SUPPLIED INFORMATION ::
════

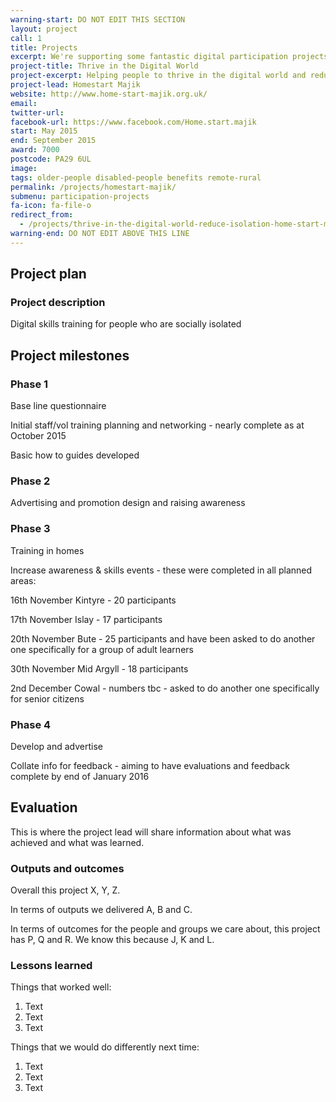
 ```yaml
---
warning-start: DO NOT EDIT THIS SECTION
layout: project
call: 1
title: Projects
excerpt: We're supporting some fantastic digital participation projects. Here are their stories.
project-title: Thrive in the Digital World
project-excerpt: Helping people to thrive in the digital world and reducing social isolation
project-lead: Homestart Majik
website: http://www.home-start-majik.org.uk/
email:
twitter-url:
facebook-url: https://www.facebook.com/Home.start.majik
start: May 2015
end: September 2015
award: 7000
postcode: PA29 6UL
image:
tags: older-people disabled-people benefits remote-rural
permalink: /projects/homestart-majik/
submenu: participation-projects
fa-icon: fa-file-o
redirect_from:
  - /projects/thrive-in-the-digital-world-reduce-isolation-home-start-majik
warning-end: DO NOT EDIT ABOVE THIS LINE
---
```


## Project plan

### Project description

Digital skills training for people who are socially isolated

## Project milestones

### Phase 1

Base line questionnaire

Initial staff/vol training planning and networking - nearly complete as at October 2015

Basic how to guides developed

### Phase 2

Advertising and promotion design and raising awareness

### Phase 3

Training in homes

Increase awareness  & skills events - these were completed in all planned areas:

16th November Kintyre - 20 participants

17th November Islay - 17 participants

20th November Bute - 25 participants and have been asked to do another one specifically for a group of adult learners

30th November Mid Argyll - 18 participants

2nd December  Cowal - numbers tbc - asked to do another one specifically for senior citizens

### Phase 4

Develop and advertise

Collate info for feedback - aiming to have evaluations and feedback complete by end of January 2016


## Evaluation

This is where the project lead will share information about what was achieved and what was learned.

### Outputs and outcomes

Overall this project X, Y, Z.

In terms of outputs we delivered A, B and C.

In terms of outcomes for the people and groups we care about, this project has P, Q and R. We know this because J, K and L.

### Lessons learned

Things that worked well:

1. Text
2. Text
3. Text

Things that we would do differently next time:

1. Text
2. Text
3. Text
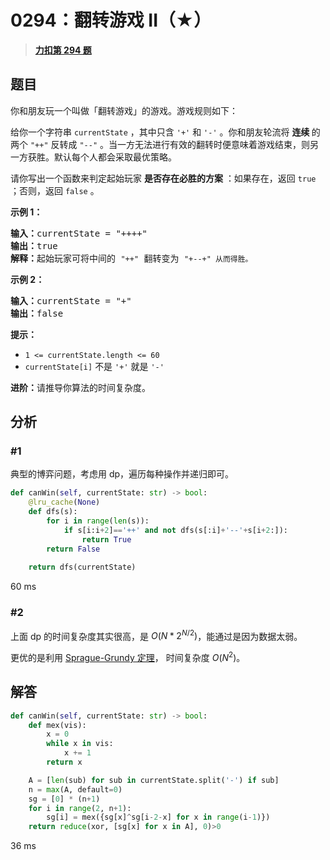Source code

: # 0294：翻转游戏 II（★）


> <u>**[力扣第 294 题](https://leetcode.cn/problems/flip-game-ii/)**</u>

## 题目

<p>你和朋友玩一个叫做「翻转游戏」的游戏。游戏规则如下：</p>

<p>给你一个字符串 <code>currentState</code> ，其中只含 <code>'+'</code> 和 <code>'-'</code> 。你和朋友轮流将 <strong>连续 </strong>的两个 <code>"++"</code> 反转成 <code>"--"</code> 。当一方无法进行有效的翻转时便意味着游戏结束，则另一方获胜。默认每个人都会采取最优策略。</p>

<p>请你写出一个函数来判定起始玩家 <strong>是否存在必胜的方案</strong> ：如果存在，返回 <code>true</code> ；否则，返回 <code>false</code> 。</p>


<p><strong>示例 1：</strong></p>

<pre>
<strong>输入：</strong>currentState = "++++"
<strong>输出：</strong>true
<strong>解释：</strong>起始玩家可将中间的 <code>"++"</code> 翻转变为 <code>"+--+" 从而得胜。</code></pre>

<p><strong>示例 2：</strong></p>

<pre>
<strong>输入：</strong>currentState = "+"
<strong>输出：</strong>false
</pre>



<p><strong>提示：</strong></p>

<ul>
<li><code>1 &lt;= currentState.length &lt;= 60</code></li>
<li><code>currentState[i]</code> 不是 <code>'+'</code> 就是 <code>'-'</code></li>
</ul>



<p><strong>进阶：</strong>请推导你算法的时间复杂度。</p>


## 分析

### #1

典型的博弈问题，考虑用 dp，遍历每种操作并递归即可。

```python
def canWin(self, currentState: str) -> bool:
    @lru_cache(None)
    def dfs(s):
        for i in range(len(s)):
            if s[i:i+2]=='++' and not dfs(s[:i]+'--'+s[i+2:]):
                return True
        return False
    
    return dfs(currentState)
```
60 ms

### #2

上面 dp 的时间复杂度其实很高，是 $O(N*2^{N/2})$，能通过是因为数据太弱。

更优的是利用 [Sprague-Grundy 定理](https://zhuanlan.zhihu.com/p/20611132)， 时间复杂度 $O(N^2)$。

## 解答

```python
def canWin(self, currentState: str) -> bool:
    def mex(vis):
        x = 0
        while x in vis:
            x += 1
        return x

    A = [len(sub) for sub in currentState.split('-') if sub]
    n = max(A, default=0)
    sg = [0] * (n+1)
    for i in range(2, n+1):
        sg[i] = mex({sg[x]^sg[i-2-x] for x in range(i-1)})
    return reduce(xor, [sg[x] for x in A], 0)>0
```
36 ms
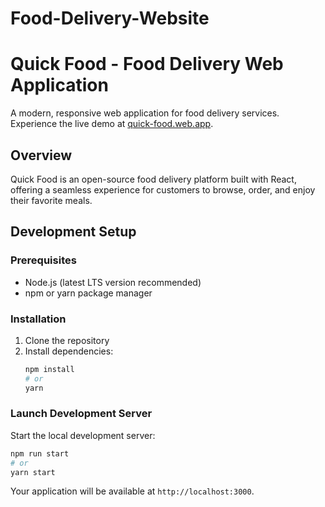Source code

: # Food-Delivery-Website
# Quick Food - Food Delivery Web Application

A modern, responsive web application for food delivery services. Experience the live demo at [quick-food.web.app](https://react-quick-food.firebaseapp.com/).

## Overview

Quick Food is an open-source food delivery platform built with React, offering a seamless experience for customers to browse, order, and enjoy their favorite meals.

## Development Setup

### Prerequisites
- Node.js (latest LTS version recommended)
- npm or yarn package manager

### Installation

1. Clone the repository
2. Install dependencies:
   ```bash
   npm install
   # or
   yarn
   ```

### Launch Development Server

Start the local development server:
```bash
npm run start
# or
yarn start
```

Your application will be available at `http://localhost:3000`.
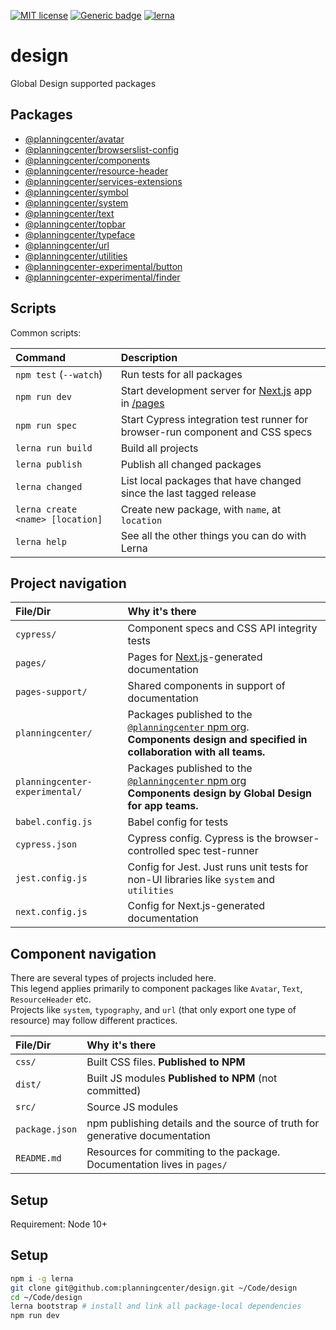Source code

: [![MIT license](https://img.shields.io/badge/License-MIT-blue.svg)](https://lbesson.mit-license.org/)
[![Generic badge](https://img.shields.io/badge/maintained%20by-global%20design-green.svg)](https://shields.io/)
[![lerna](https://img.shields.io/badge/maintained%20with-lerna-cc00ff.svg)](https://lernajs.io/)

# design

Global Design supported packages

## Packages

- [@planningcenter/avatar](/planningcenter/avatar)
- [@planningcenter/browserslist-config](/planningcenter/browserslist-config)
- [@planningcenter/components](/planningcenter/components)
- [@planningcenter/resource-header](/planningcenter/resource-header)
- [@planningcenter/services-extensions](/planningcenter/services-extensions)
- [@planningcenter/symbol](/planningcenter/symbol)
- [@planningcenter/system](/planningcenter/system)
- [@planningcenter/text](/planningcenter/text)
- [@planningcenter/topbar](/planningcenter/topbar)
- [@planningcenter/typeface](/planningcenter/typeface)
- [@planningcenter/url](/planningcenter/url)
- [@planningcenter/utilities](/planningcenter/utilities)
- [@planningcenter-experimental/button](/planningcenter-experimental/button)
- [@planningcenter-experimental/finder](/planningcenter-experimental/finder)

## Scripts

Common scripts:

| Command                          | Description                                                                        |
| :------------------------------- | :--------------------------------------------------------------------------------- |
| `npm test` (`--watch`)           | Run tests for all packages                                                         |
| `npm run dev`                    | Start development server for [Next.js](https://nextjs.org) app in [/pages](/pages) |
| `npm run spec`                   | Start Cypress integration test runner for browser-run component and CSS specs      |
| `lerna run build`                | Build all projects                                                                 |
| `lerna publish`                  | Publish all changed packages                                                       |
| `lerna changed`                  | List local packages that have changed since the last tagged release                |
| `lerna create <name> [location]` | Create new package, with `name`, at `location`                                     |
| `lerna help`                     | See all the other things you can do with Lerna                                     |

## Project navigation

| File/Dir                       | Why it's there                                                                                                                                                             |
| :----------------------------- | :------------------------------------------------------------------------------------------------------------------------------------------------------------------------- |
| `cypress/`                     | Component specs and CSS API integrity tests                                                                                                                                |
| `pages/`                       | Pages for [Next.js](https://nextjs.org)-generated documentation                                                                                                            |
| `pages-support/`               | Shared components in support of documentation                                                                                                                              |
| `planningcenter/`              | Packages published to the [`@planningcenter` npm org](https://www.npmjs.com/org/planningcenter).<br />**Components design and specified in collaboration with all teams.** |
| `planningcenter-experimental/` | Packages published to the [`@planningcenter` npm org](https://www.npmjs.com/org/planningcenter)<br />**Components design by Global Design for app teams.**                 |
| `babel.config.js`              | Babel config for tests                                                                                                                                                     |
| `cypress.json`                 | Cypress config. Cypress is the browser-controlled spec test-runner                                                                                                         |
| `jest.config.js`               | Config for Jest. Just runs unit tests for non-UI libraries like `system` and `utilities`                                                                                   |
| `next.config.js`               | Config for Next.js-generated documentation                                                                                                                                 |

## Component navigation

There are several types of projects included here.  
This legend applies primarily to component packages like `Avatar`, `Text`, `ResourceHeader` etc.  
Projects like `system`, `typography`, and `url` (that only export one type of resource) may follow different practices.

| File/Dir       | Why it's there                                                              |
| :------------- | :-------------------------------------------------------------------------- |
| `css/`         | Built CSS files. **Published to NPM**                                       |
| `dist/`        | Built JS modules **Published to NPM** (not committed)                       |
| `src/`         | Source JS modules                                                           |
| `package.json` | npm publishing details and the source of truth for generative documentation |
| `README.md`    | Resources for commiting to the package. Documentation lives in `pages/`     |

## Setup

Requirement: Node 10+

## Setup

```bash
npm i -g lerna
git clone git@github.com:planningcenter/design.git ~/Code/design
cd ~/Code/design
lerna bootstrap # install and link all package-local dependencies
npm run dev
```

════

EXERCISE INSTRUCTIONS ::
Check every line of the records, and copy the ones that hold the word "outcomes".

EXERCISE OUTPUT ::
### Outputs and outcomes
In terms of outcomes for the people and groups we care about, this project has P, Q and R. We know this because J, K and L.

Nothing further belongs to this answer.